▼

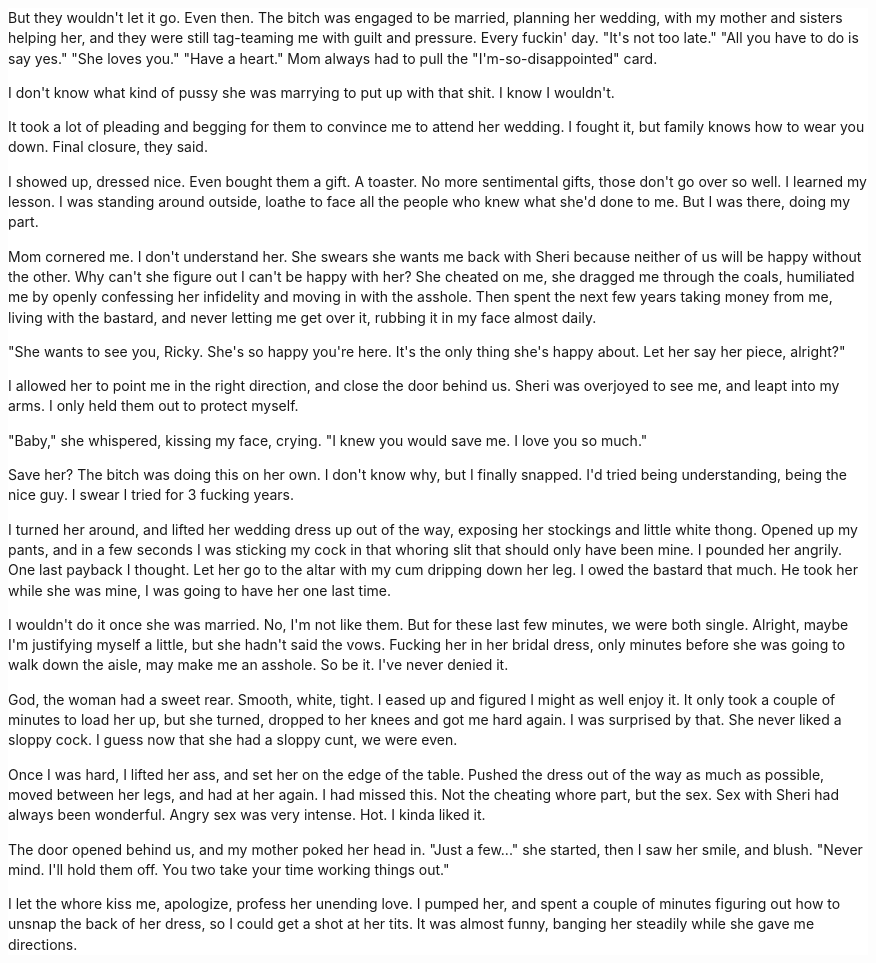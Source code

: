  But they wouldn't let it go. Even then. The bitch was engaged to be married, planning her wedding, with my mother and sisters helping her, and they were still tag-teaming me with guilt and pressure. Every fuckin' day. "It's not too late." "All you have to do is say yes." "She loves you." "Have a heart." Mom always had to pull the "I'm-so-disappointed" card. 

 I don't know what kind of pussy she was marrying to put up with that shit. I know I wouldn't. 

 It took a lot of pleading and begging for them to convince me to attend her wedding. I fought it, but family knows how to wear you down. Final closure, they said. 

 I showed up, dressed nice. Even bought them a gift. A toaster. No more sentimental gifts, those don't go over so well. I learned my lesson. I was standing around outside, loathe to face all the people who knew what she'd done to me. But I was there, doing my part. 

 Mom cornered me. I don't understand her. She swears she wants me back with Sheri because neither of us will be happy without the other. Why can't she figure out I can't be happy with her? She cheated on me, she dragged me through the coals, humiliated me by openly confessing her infidelity and moving in with the asshole. Then spent the next few years taking money from me, living with the bastard, and never letting me get over it, rubbing it in my face almost daily. 

 "She wants to see you, Ricky. She's so happy you're here. It's the only thing she's happy about. Let her say her piece, alright?" 

 I allowed her to point me in the right direction, and close the door behind us. Sheri was overjoyed to see me, and leapt into my arms. I only held them out to protect myself. 

 "Baby," she whispered, kissing my face, crying. "I knew you would save me. I love you so much." 

 Save her? The bitch was doing this on her own. I don't know why, but I finally snapped. I'd tried being understanding, being the nice guy. I swear I tried for 3 fucking years. 

 I turned her around, and lifted her wedding dress up out of the way, exposing her stockings and little white thong. Opened up my pants, and in a few seconds I was sticking my cock in that whoring slit that should only have been mine. I pounded her angrily. One last payback I thought. Let her go to the altar with my cum dripping down her leg. I owed the bastard that much. He took her while she was mine, I was going to have her one last time. 

 I wouldn't do it once she was married. No, I'm not like them. But for these last few minutes, we were both single. Alright, maybe I'm justifying myself a little, but she hadn't said the vows. Fucking her in her bridal dress, only minutes before she was going to walk down the aisle, may make me an asshole. So be it. I've never denied it. 

 God, the woman had a sweet rear. Smooth, white, tight. I eased up and figured I might as well enjoy it. It only took a couple of minutes to load her up, but she turned, dropped to her knees and got me hard again. I was surprised by that. She never liked a sloppy cock. I guess now that she had a sloppy cunt, we were even. 

 Once I was hard, I lifted her ass, and set her on the edge of the table. Pushed the dress out of the way as much as possible, moved between her legs, and had at her again. I had missed this. Not the cheating whore part, but the sex. Sex with Sheri had always been wonderful. Angry sex was very intense. Hot. I kinda liked it. 

 The door opened behind us, and my mother poked her head in. "Just a few..." she started, then I saw her smile, and blush. "Never mind. I'll hold them off. You two take your time working things out." 

 I let the whore kiss me, apologize, profess her unending love. I pumped her, and spent a couple of minutes figuring out how to unsnap the back of her dress, so I could get a shot at her tits. It was almost funny, banging her steadily while she gave me directions. 
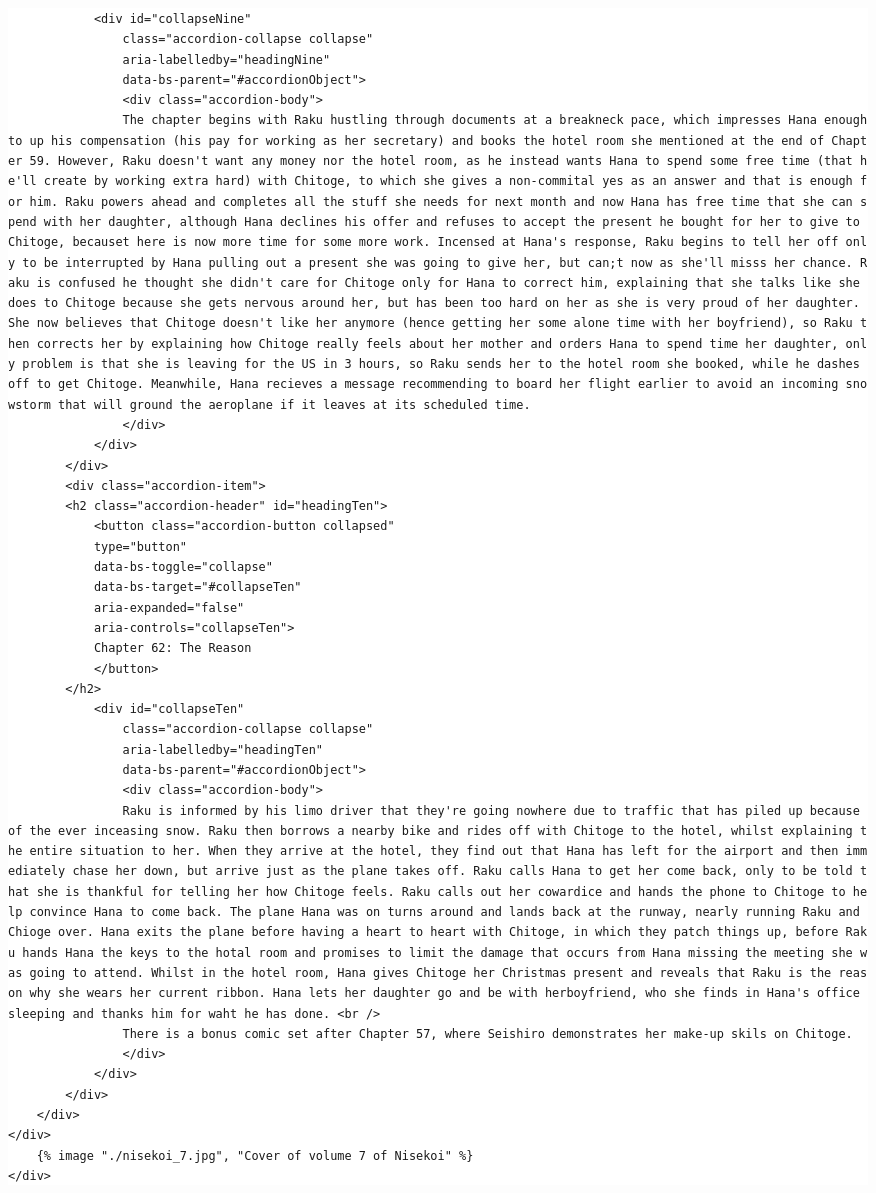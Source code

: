                 <div id="collapseNine" 
                    class="accordion-collapse collapse" 
                    aria-labelledby="headingNine"
                    data-bs-parent="#accordionObject">
                    <div class="accordion-body">
                    The chapter begins with Raku hustling through documents at a breakneck pace, which impresses Hana enough to up his compensation (his pay for working as her secretary) and books the hotel room she mentioned at the end of Chapter 59. However, Raku doesn't want any money nor the hotel room, as he instead wants Hana to spend some free time (that he'll create by working extra hard) with Chitoge, to which she gives a non-commital yes as an answer and that is enough for him. Raku powers ahead and completes all the stuff she needs for next month and now Hana has free time that she can spend with her daughter, although Hana declines his offer and refuses to accept the present he bought for her to give to Chitoge, becauset here is now more time for some more work. Incensed at Hana's response, Raku begins to tell her off only to be interrupted by Hana pulling out a present she was going to give her, but can;t now as she'll misss her chance. Raku is confused he thought she didn't care for Chitoge only for Hana to correct him, explaining that she talks like she does to Chitoge because she gets nervous around her, but has been too hard on her as she is very proud of her daughter. She now believes that Chitoge doesn't like her anymore (hence getting her some alone time with her boyfriend), so Raku then corrects her by explaining how Chitoge really feels about her mother and orders Hana to spend time her daughter, only problem is that she is leaving for the US in 3 hours, so Raku sends her to the hotel room she booked, while he dashes off to get Chitoge. Meanwhile, Hana recieves a message recommending to board her flight earlier to avoid an incoming snowstorm that will ground the aeroplane if it leaves at its scheduled time.
                    </div>
                </div>
            </div>
            <div class="accordion-item">
            <h2 class="accordion-header" id="headingTen">
                <button class="accordion-button collapsed" 
                type="button" 
                data-bs-toggle="collapse" 
                data-bs-target="#collapseTen" 
                aria-expanded="false" 
                aria-controls="collapseTen">
                Chapter 62: The Reason
                </button>
            </h2>
                <div id="collapseTen" 
                    class="accordion-collapse collapse" 
                    aria-labelledby="headingTen"
                    data-bs-parent="#accordionObject">
                    <div class="accordion-body">
                    Raku is informed by his limo driver that they're going nowhere due to traffic that has piled up because of the ever inceasing snow. Raku then borrows a nearby bike and rides off with Chitoge to the hotel, whilst explaining the entire situation to her. When they arrive at the hotel, they find out that Hana has left for the airport and then immediately chase her down, but arrive just as the plane takes off. Raku calls Hana to get her come back, only to be told that she is thankful for telling her how Chitoge feels. Raku calls out her cowardice and hands the phone to Chitoge to help convince Hana to come back. The plane Hana was on turns around and lands back at the runway, nearly running Raku and Chioge over. Hana exits the plane before having a heart to heart with Chitoge, in which they patch things up, before Raku hands Hana the keys to the hotal room and promises to limit the damage that occurs from Hana missing the meeting she was going to attend. Whilst in the hotel room, Hana gives Chitoge her Christmas present and reveals that Raku is the reason why she wears her current ribbon. Hana lets her daughter go and be with herboyfriend, who she finds in Hana's office sleeping and thanks him for waht he has done. <br />
                    There is a bonus comic set after Chapter 57, where Seishiro demonstrates her make-up skils on Chitoge.
                    </div>
                </div>
            </div>
        </div>
    </div>
        {% image "./nisekoi_7.jpg", "Cover of volume 7 of Nisekoi" %}
    </div>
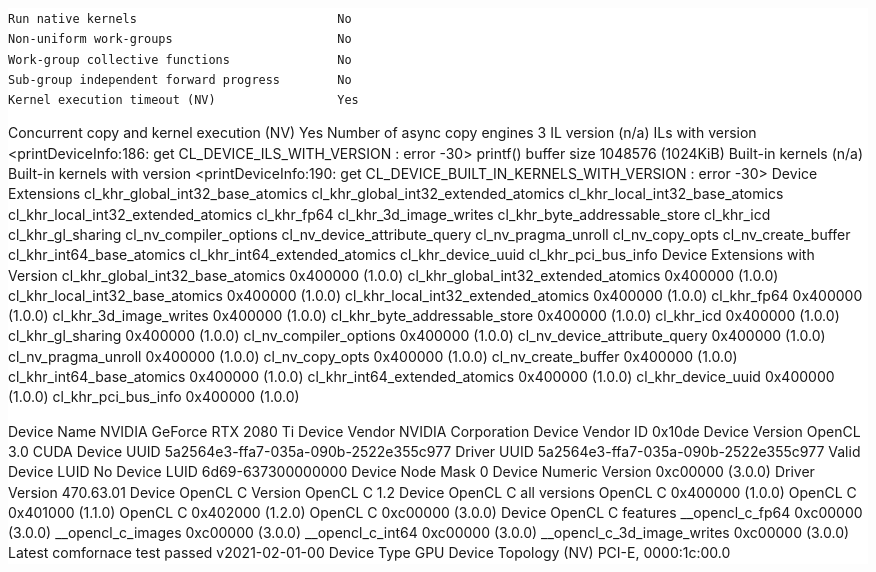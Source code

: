     Run native kernels                            No
    Non-uniform work-groups                       No
    Work-group collective functions               No
    Sub-group independent forward progress        No
    Kernel execution timeout (NV)                 Yes
  Concurrent copy and kernel execution (NV)       Yes
    Number of async copy engines                  3
    IL version                                    (n/a)
    ILs with version                              <printDeviceInfo:186: get CL_DEVICE_ILS_WITH_VERSION : error -30>
  printf() buffer size                            1048576 (1024KiB)
  Built-in kernels                                (n/a)
  Built-in kernels with version                   <printDeviceInfo:190: get CL_DEVICE_BUILT_IN_KERNELS_WITH_VERSION : error -30>
  Device Extensions                               cl_khr_global_int32_base_atomics cl_khr_global_int32_extended_atomics cl_khr_local_int32_base_atomics cl_khr_local_int32_extended_atomics cl_khr_fp64 cl_khr_3d_image_writes cl_khr_byte_addressable_store cl_khr_icd cl_khr_gl_sharing cl_nv_compiler_options cl_nv_device_attribute_query cl_nv_pragma_unroll cl_nv_copy_opts cl_nv_create_buffer cl_khr_int64_base_atomics cl_khr_int64_extended_atomics cl_khr_device_uuid cl_khr_pci_bus_info
  Device Extensions with Version                  cl_khr_global_int32_base_atomics                                 0x400000 (1.0.0)
                                                  cl_khr_global_int32_extended_atomics                             0x400000 (1.0.0)
                                                  cl_khr_local_int32_base_atomics                                  0x400000 (1.0.0)
                                                  cl_khr_local_int32_extended_atomics                              0x400000 (1.0.0)
                                                  cl_khr_fp64                                                      0x400000 (1.0.0)
                                                  cl_khr_3d_image_writes                                           0x400000 (1.0.0)
                                                  cl_khr_byte_addressable_store                                    0x400000 (1.0.0)
                                                  cl_khr_icd                                                       0x400000 (1.0.0)
                                                  cl_khr_gl_sharing                                                0x400000 (1.0.0)
                                                  cl_nv_compiler_options                                           0x400000 (1.0.0)
                                                  cl_nv_device_attribute_query                                     0x400000 (1.0.0)
                                                  cl_nv_pragma_unroll                                              0x400000 (1.0.0)
                                                  cl_nv_copy_opts                                                  0x400000 (1.0.0)
                                                  cl_nv_create_buffer                                              0x400000 (1.0.0)
                                                  cl_khr_int64_base_atomics                                        0x400000 (1.0.0)
                                                  cl_khr_int64_extended_atomics                                    0x400000 (1.0.0)
                                                  cl_khr_device_uuid                                               0x400000 (1.0.0)
                                                  cl_khr_pci_bus_info                                              0x400000 (1.0.0)

  Device Name                                     NVIDIA GeForce RTX 2080 Ti
  Device Vendor                                   NVIDIA Corporation
  Device Vendor ID                                0x10de
  Device Version                                  OpenCL 3.0 CUDA
  Device UUID                                     5a2564e3-ffa7-035a-090b-2522e355c977
  Driver UUID                                     5a2564e3-ffa7-035a-090b-2522e355c977
  Valid Device LUID                               No
  Device LUID                                     6d69-637300000000
  Device Node Mask                                0
  Device Numeric Version                          0xc00000 (3.0.0)
  Driver Version                                  470.63.01
  Device OpenCL C Version                         OpenCL C 1.2 
  Device OpenCL C all versions                    OpenCL C                                                         0x400000 (1.0.0)
                                                  OpenCL C                                                         0x401000 (1.1.0)
                                                  OpenCL C                                                         0x402000 (1.2.0)
                                                  OpenCL C                                                         0xc00000 (3.0.0)
  Device OpenCL C features                        __opencl_c_fp64                                                  0xc00000 (3.0.0)
                                                  __opencl_c_images                                                0xc00000 (3.0.0)
                                                  __opencl_c_int64                                                 0xc00000 (3.0.0)
                                                  __opencl_c_3d_image_writes                                       0xc00000 (3.0.0)
  Latest comfornace test passed                   v2021-02-01-00
  Device Type                                     GPU
  Device Topology (NV)                            PCI-E, 0000:1c:00.0
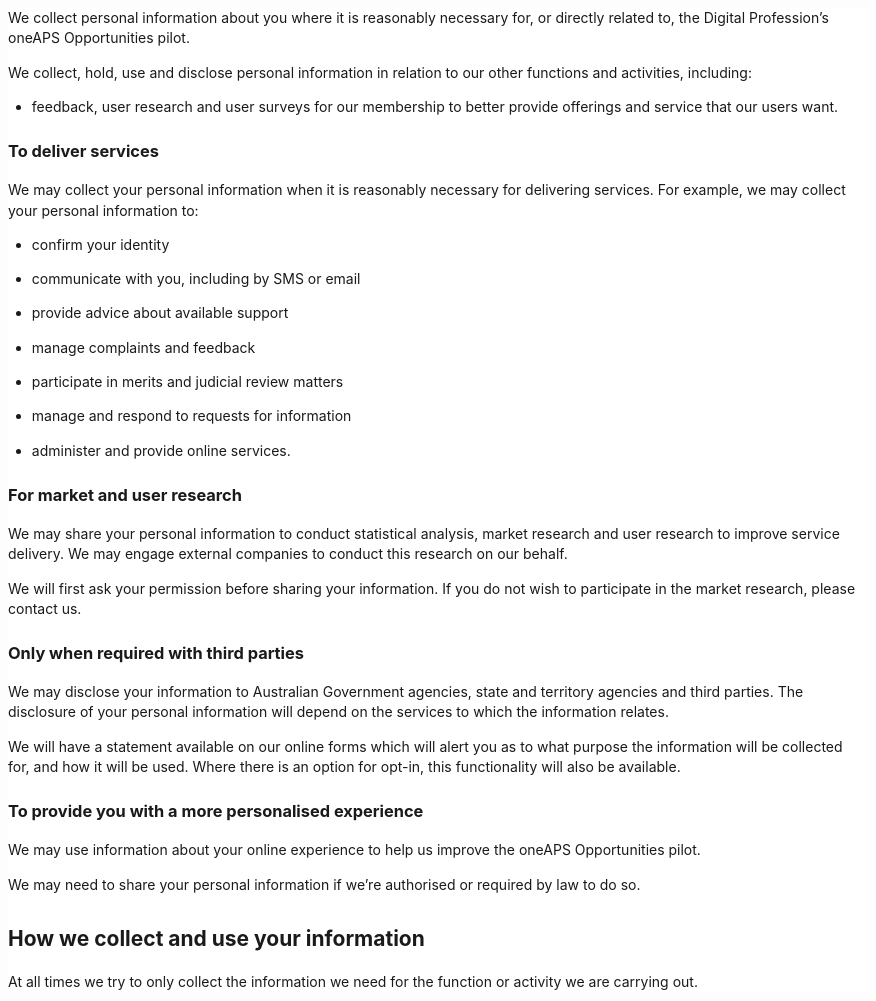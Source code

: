 We collect personal information about you where it is reasonably necessary for, or directly related to, the Digital Profession’s oneAPS Opportunities pilot. 

We collect, hold, use and disclose personal information in relation to our other functions and activities, including: 

* feedback, user research and user surveys for our membership to better provide offerings and service that our users want. 

### To deliver services 

We may collect your personal information when it is reasonably necessary for delivering services. For example, we may collect your personal information to: 

* confirm your identity 

* communicate with you, including by SMS or email 

* provide advice about available support 

* manage complaints and feedback 

* participate in merits and judicial review matters 

* manage and respond to requests for information 

* administer and provide online services. 

### For market and user research 

We may share your personal information to conduct statistical analysis, market research and user research to improve service delivery. We may engage external companies to conduct this research on our behalf. 

We will first ask your permission before sharing your information. If you do not wish to participate in the market research, please contact us.  

### Only when required with third parties 

We may disclose your information to Australian Government agencies, state and territory agencies and third parties. The disclosure of your personal information will depend on the services to which the information relates. 

We will have a statement available on our online forms which will alert you as to what purpose the information will be collected for, and how it will be used. Where there is an option for opt-in, this functionality will also be available.  

### To provide you with a more personalised experience 

We may use information about your online experience to help us improve the oneAPS Opportunities pilot. 

We may need to share your personal information if we’re authorised or required by law to do so. 

## How we collect and use your information 

At all times we try to only collect the information we need for the function or activity we are carrying out.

▲

**Exercise objective**
Copy the stretch of the records above that runs from the line with "Profession’s oneAPS Opportunities pilot." through the line with "complaints and feedback". Both end lines belong in the copy, and nothing else does.

**Response area**
: We collect personal information about you where it is reasonably necessary for, or directly related to, the Digital Profession’s oneAPS Opportunities pilot. 

We collect, hold, use and disclose personal information in relation to our other functions and activities, including: 

* feedback, user research and user surveys for our membership to better provide offerings and service that our users want. 

### To deliver services 

We may collect your personal information when it is reasonably necessary for delivering services. For example, we may collect your personal information to: 

* confirm your identity 

* communicate with you, including by SMS or email 

* provide advice about available support 

* manage complaints and feedback 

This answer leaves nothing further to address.